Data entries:
· · · · ·

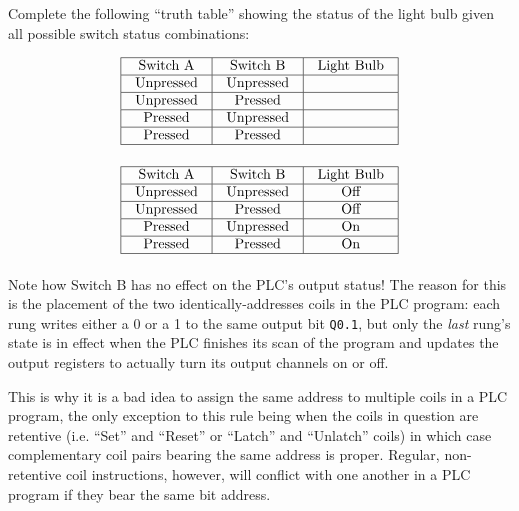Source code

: Complete the following ``truth table'' showing the status of the light bulb given all possible switch status combinations:


$$\vbox{\offinterlineskip
\halign{\strut
\vrule \quad\hfil # \ \hfil & 
\vrule \quad\hfil # \ \hfil & 
\vrule \quad\hfil # \ \hfil \vrule \cr
\noalign{\hrule}
%
Switch A & Switch B & Light Bulb \cr
%
\noalign{\hrule}
%
Unpressed & Unpressed & \cr
%
\noalign{\hrule}
%
Unpressed & Pressed & \cr
%
\noalign{\hrule}
%
Pressed & Unpressed & \cr
%
\noalign{\hrule}
%
Pressed & Pressed & \cr
%
\noalign{\hrule}
} %
}$$ %








$$\vbox{\offinterlineskip
\halign{\strut
\vrule \quad\hfil # \ \hfil & 
\vrule \quad\hfil # \ \hfil & 
\vrule \quad\hfil # \ \hfil \vrule \cr
\noalign{\hrule}
%
Switch A & Switch B & Light Bulb \cr
%
\noalign{\hrule}
%
Unpressed & Unpressed & Off \cr
%
\noalign{\hrule}
%
Unpressed & Pressed & Off \cr
%
\noalign{\hrule}
%
Pressed & Unpressed & On \cr
%
\noalign{\hrule}
%
Pressed & Pressed & On \cr
%
\noalign{\hrule}
} %
}$$ %

\vskip 10pt

Note how Switch B has no effect on the PLC's output status!  The reason for this is the placement of the two identically-addresses coils in the PLC program: each rung writes either a 0 or a 1 to the same output bit {\tt Q0.1}, but only the {\it last} rung's state is in effect when the PLC finishes its scan of the program and updates the output registers to actually turn its output channels on or off.

This is why it is a bad idea to assign the same address to multiple coils in a PLC program, the only exception to this rule being when the coils in question are retentive (i.e. ``Set'' and ``Reset'' or ``Latch'' and ``Unlatch'' coils) in which case complementary coil pairs bearing the same address is proper.  Regular, non-retentive coil instructions, however, will conflict with one another in a PLC program if they bear the same bit address.











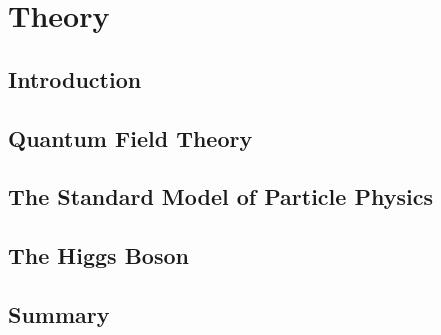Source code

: \chapter{Theory}

\section{Introduction} \label{sec:theory_intro}

\section{Quantum Field Theory} \label{sec:theory_qft}

\section{The Standard Model of Particle Physics} \label{sec:theory_sm}

\section{The Higgs Boson} \label{sec:theory_higgs}

\section{Summary} \label{sec:theory_summary}
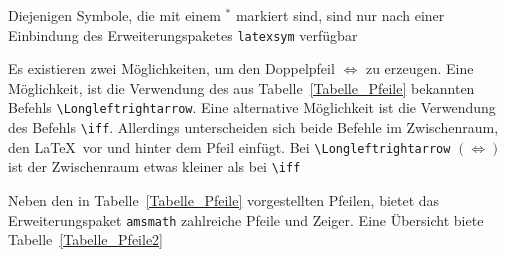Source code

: \documentclass[a4paper,10pt,twoside]{scrbook}
\begin{document}
{Diejenigen Symbole, die mit einem $^\ast$ markiert sind, sind nur nach einer
Einbindung des Erweiterungspaketes \texttt{latexsym} verfügbar

Es existieren zwei Möglichkeiten, um den Doppelpfeil $\Longleftrightarrow$ zu erzeugen.
Eine Möglichkeit, ist die Verwendung des aus Tabelle~\ref{Tabelle_Pfeile} bekannten Befehls
\verb!\Longleftrightarrow!. Eine alternative Möglichkeit ist die Verwendung des Befehls
\verb!\iff!. Allerdings unterscheiden sich beide
Befehle im Zwischenraum, den \LaTeX\ vor und hinter dem Pfeil einfügt.
Bei \verb!\Longleftrightarrow! $(\Longleftrightarrow)$
ist der Zwischenraum etwas kleiner als bei \verb!\iff! 

Neben den in Tabelle~\ref{Tabelle_Pfeile} vorgestellten Pfeilen, 
bietet das Erweiterungspaket \texttt{amsmath} zahlreiche
Pfeile und Zeiger. Eine Übersicht biete Tabelle~\ref{Tabelle_Pfeile2}

}
\end{document}
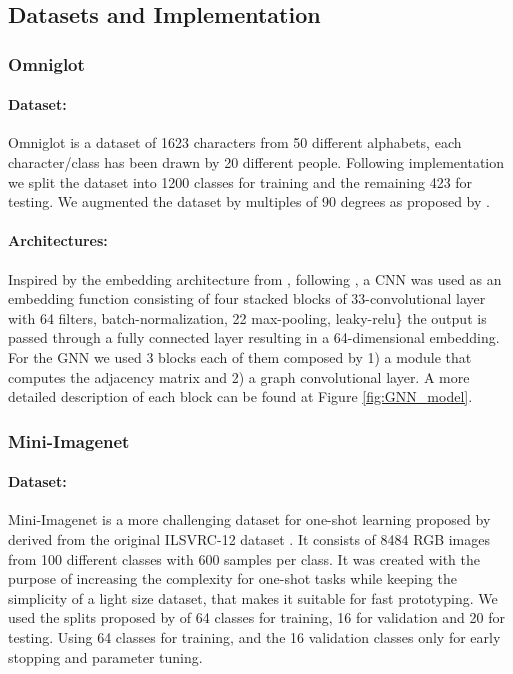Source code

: \documentclass{article} \usepackage{iclr2018_conference,times}
\begin{document}
\subsection{Datasets and Implementation}
\subsubsection{Omniglot}

\paragraph{Dataset:}
Omniglot is a dataset of 1623 characters from 50 different alphabets, each character/class has been drawn by 20 different people. Following \cite{vinyals2016matching} implementation we split the dataset into 1200 classes for training and the remaining 423 for testing. We augmented the dataset by multiples of 90 degrees as proposed by \cite{santoro2016meta}.

\paragraph{Architectures:}
\label{architecture_omniglot}
Inspired by the embedding architecture from \cite{vinyals2016matching}, following \cite{mishra2017meta}, a CNN was used as an embedding  function consisting of four stacked blocks of 33-convolutional layer with 64 filters, batch-normalization, 22 max-pooling, leaky-relu\} the output is passed through a fully connected layer resulting in a 64-dimensional embedding. For the GNN we used 3 blocks each of them composed by 1) a module that computes the adjacency matrix and 2) a graph convolutional layer. A more detailed description of each block can be found at Figure \ref{fig:GNN_model}.


\subsubsection{Mini-Imagenet}
\paragraph{Dataset:}  Mini-Imagenet is a more challenging dataset for one-shot learning proposed by \cite{vinyals2016matching} derived from the original ILSVRC-12 dataset \cite{krizhevsky2012imagenet}. It consists of 8484 RGB images from 100 different classes with 600 samples per class. It was created with the purpose of increasing the complexity for one-shot tasks while keeping the simplicity of a light size dataset, that makes it suitable for fast prototyping. We used the splits proposed by \cite{ravi2016optimization} of 64 classes for training, 16 for validation and 20 for testing. Using 64 classes for training, and the 16 validation classes only for early stopping and parameter tuning.
\end{document}
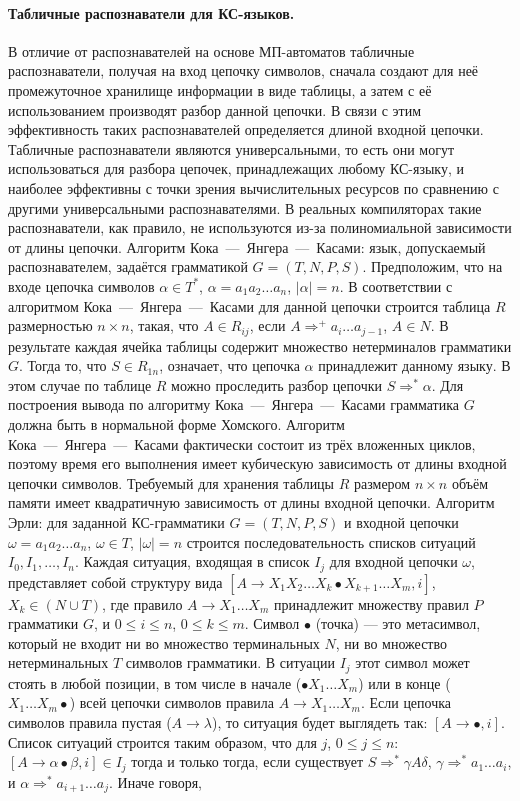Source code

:\documentclass[a4paper,12pt]{article}
\begin{document}
\paragraph{Табличные распознаватели для КС-языков.}
В отличие от распознавателей на основе МП-автоматов табличные распознаватели, получая на вход цепочку символов, сначала создают для неё промежуточное хранилище информации в виде таблицы, а затем с её использованием производят разбор данной цепочки. В связи с этим эффективность таких распознавателей определяется длиной входной цепочки. Табличные распознаватели являются универсальными, то есть они могут использоваться для разбора цепочек, принадлежащих любому КС-языку, и наиболее эффективны с точки зрения вычислительных ресурсов по сравнению с другими универсальными распознавателями. В реальных компиляторах такие распознаватели, как правило, не используются из-за полиномиальной зависимости от длины цепочки. Алгоритм Кока~—~Янгера~—~Касами: язык, допускаемый распознавателем, задаётся грамматикой \(G=(T,N,P,S)\). Предположим, что на входе цепочка символов \(\alpha\in T^*\), \(\alpha=a_1a_2\ldots a_n\), \(|\alpha|=n\). В соответствии с алгоритмом Кока~—~Янгера~—~Касами для данной цепочки строится таблица \(R\) размерностью \(n\times n\), такая, что \(A\in R_{ij}\), если \(A\Rightarrow^+a_i\ldots a_{j-1}\), \(A\in N\). В результате каждая ячейка таблицы содержит множество нетерминалов грамматики \(G\). Тогда то, что \(S\in R_{1n}\), означает, что цепочка \(\alpha\) принадлежит данному языку. В этом случае по таблице \(R\) можно проследить разбор цепочки \(S\Rightarrow^*\alpha\). Для построения вывода по алгоритму Кока~—~Янгера~—~Касами грамматика \(G\) должна быть в нормальной форме Хомского. Алгоритм Кока~—~Янгера~—~Касами фактически состоит из трёх вложенных циклов, поэтому время его выполнения имеет кубическую зависимость от длины входной цепочки символов. Требуемый для хранения таблицы \(R\) размером \(n\times n\) объём памяти имеет квадратичную зависимость от длины входной цепочки. Алгоритм Эрли: для заданной КС-грамматики \(G=(T,N,P,S)\) и входной цепочки \(\omega=a_1a_2\ldots a_n\), \(\omega\in T\), \(|\omega|=n\) строится последовательность списков ситуаций \(I_0,I_1,\ldots,I_n\). Каждая ситуация, входящая в список \(I_j\) для входной цепочки \(\omega\), представляет собой структуру вида \([A\to X_1X_2\ldots X_k\bullet X_{k+1}\ldots X_m,i]\), \(X_k\in(N\cup T)\), где правило \(A\to X_1\ldots X_m\) принадлежит множеству правил \(P\) грамматики \(G\), и \(0\le i\le n\), \(0\le k\le m\). Символ \(\bullet\) (точка) — это метасимвол, который не входит ни во множество терминальных \(N\), ни во множество нетерминальных \(T\) символов грамматики. В ситуации \(I_j\) этот символ может стоять в любой позиции, в том числе в начале (\(\bullet X_1\ldots X_m\)) или в конце (\(X_1\ldots X_m\bullet\)) всей цепочки символов правила \(A\to X_1\ldots X_m\). Если цепочка символов правила пустая (\(A\to\lambda\)), то ситуация будет выглядеть так: \([A\to\bullet,i]\). Список ситуаций строится таким образом, что для \(j\), \(0\le j\le n\): \([A\to\alpha\bullet\beta,i]\in I_j\) тогда и только тогда, если существует \(S\Rightarrow^*\gamma A\delta\), \(\gamma\Rightarrow^*a_1\ldots a_i\), и \(\alpha\Rightarrow^*a_{i+1}\ldots a_j\). Иначе говоря, 
\end{document}
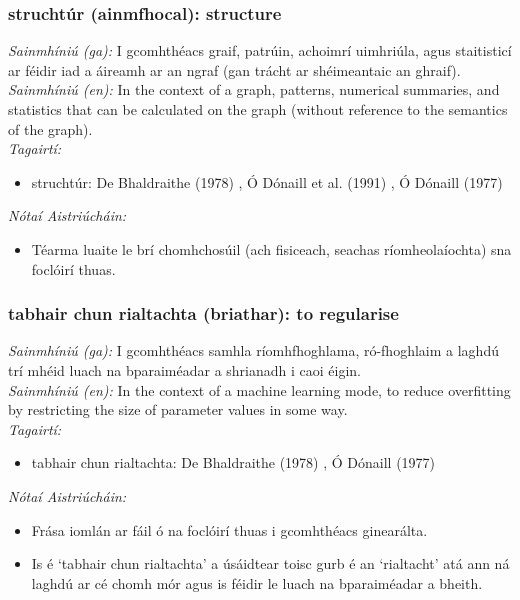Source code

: \subsubsection*{struchtúr (ainmfhocal): structure}
 \noindent \textit{Sainmhíniú (ga):} I gcomhthéacs graif, patrúin, achoimrí uimhriúla, agus staitisticí ar féidir iad a áireamh ar an ngraf (gan trácht ar shéimeantaic an ghraif).
\\
 \noindent \textit{Sainmhíniú (en):} In the context of a graph, patterns, numerical summaries, and statistics that can be calculated on the graph (without reference to the semantics of the graph).
\\
 \noindent \textit{Tagairtí:}
\begin{itemize}
	\item struchtúr: De Bhaldraithe (1978) \cite{de-bhaldraithe}, Ó Dónaill et al. (1991) \cite{focloir-beag}, Ó Dónaill (1977) \cite{odonaill}
\end{itemize}

 \noindent \textit{Nótaí Aistriúcháin:}
\begin{itemize}
	\item Téarma luaite le brí chomhchosúil (ach fisiceach, seachas ríomheolaíochta) sna foclóirí thuas.
\end{itemize}


\subsubsection*{tabhair chun rialtachta (briathar): to regularise}
 \noindent \textit{Sainmhíniú (ga):} I gcomhthéacs samhla ríomhfhoghlama, ró-fhoghlaim a laghdú trí mhéid luach na bparaiméadar a shrianadh i caoi éigin.
\\
 \noindent \textit{Sainmhíniú (en):} In the context of a machine learning mode, to reduce overfitting by restricting the size of parameter values in some way.
\\
 \noindent \textit{Tagairtí:}
\begin{itemize}
	\item tabhair chun rialtachta: De Bhaldraithe (1978) \cite{de-bhaldraithe}, Ó Dónaill (1977) \cite{odonaill}
\end{itemize}

 \noindent \textit{Nótaí Aistriúcháin:}
\begin{itemize}
	\item Frása iomlán ar fáil ó na foclóirí thuas i gcomhthéacs ginearálta.
	\item Is é `tabhair chun rialtachta' a úsáidtear toisc gurb é an `rialtacht' atá ann ná laghdú ar cé chomh mór agus is féidir le luach na bparaiméadar a bheith.
\end{itemize}


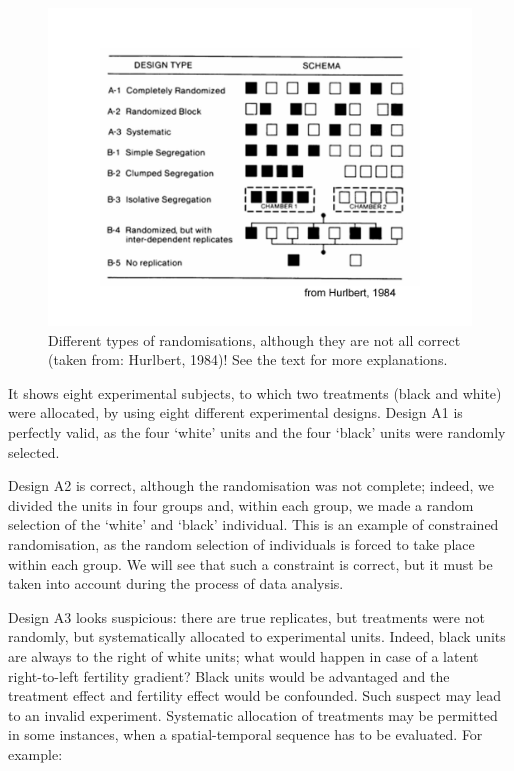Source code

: \documentclass[a4paper,12pt,oneside]{book}
\begin{document}
\begin{figure}

{\centering \includegraphics[width=0.9\linewidth]{_images/Randomisation} 

}

\caption{Different types of randomisations, although they are not all correct (taken from: Hurlbert, 1984)! See the text for more explanations.}\label{fig:figName23}
\end{figure}

It shows eight experimental subjects, to which two treatments (black and white) were allocated, by using eight different experimental designs. Design A1 is perfectly valid, as the four `white' units and the four `black' units were randomly selected.

Design A2 is correct, although the randomisation was not complete; indeed, we divided the units in four groups and, within each group, we made a random selection of the `white' and `black' individual. This is an example of constrained randomisation, as the random selection of individuals is forced to take place within each group. We will see that such a constraint is correct, but it must be taken into account during the process of data analysis.

Design A3 looks suspicious: there are true replicates, but treatments were not randomly, but systematically allocated to experimental units. Indeed, black units are always to the right of white units; what would happen in case of a latent right-to-left fertility gradient? Black units would be advantaged and the treatment effect and fertility effect would be confounded. Such suspect may lead to an invalid experiment. Systematic allocation of treatments may be permitted in some instances, when a spatial-temporal sequence has to be evaluated. For example:
\end{document}
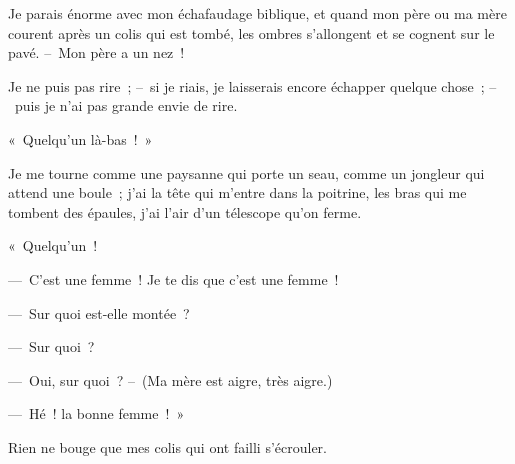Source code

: \documentclass[french,twoside]{book} %
\newcommand{\astertri}{\medskip\par\centerline{\color{rubric}\large\selectfont{\syms ✻\,✻\,✻}}\medskip\par}%
\begin{document}
Je parais énorme avec mon échafaudage biblique, et quand mon père ou ma mère courent après un colis qui est tombé, les ombres s’allongent et se cognent sur le pavé. – Mon père a un nez !\par
Je ne puis pas rire ; – si je riais, je laisserais encore échapper quelque chose ; – puis je n’ai pas grande envie de rire.\par
\bigbreak
\noindent « Quelqu’un là-bas ! »\par
\bigbreak
\noindent Je me tourne comme une paysanne qui porte un seau, comme un jongleur qui attend une boule ; j’ai la tête qui m’entre dans la poitrine, les bras qui me tombent des épaules, j’ai l’air d’un télescope qu’on ferme.\par
« Quelqu’un !\par
— C’est une femme ! Je te dis que c’est une femme !\par
— Sur quoi est-elle montée ?\par
— Sur quoi ?\par
— Oui, sur quoi ? – (Ma mère est aigre, très aigre.)\par
— Hé ! la bonne femme ! »\par
Rien ne bouge que mes colis qui ont failli s’écrouler.\par

\astertri
\end{document}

· · · · ·

Brief: Across all the records above, find each line with "laghdú" in it and copy it.

Exercise answer:
 \noindent \textit{Sainmhíniú (ga):} I gcomhthéacs samhla ríomhfhoghlama, ró-fhoghlaim a laghdú trí mhéid luach na bparaiméadar a shrianadh i caoi éigin.
	\item Is é `tabhair chun rialtachta' a úsáidtear toisc gurb é an `rialtacht' atá ann ná laghdú ar cé chomh mór agus is féidir le luach na bparaiméadar a bheith.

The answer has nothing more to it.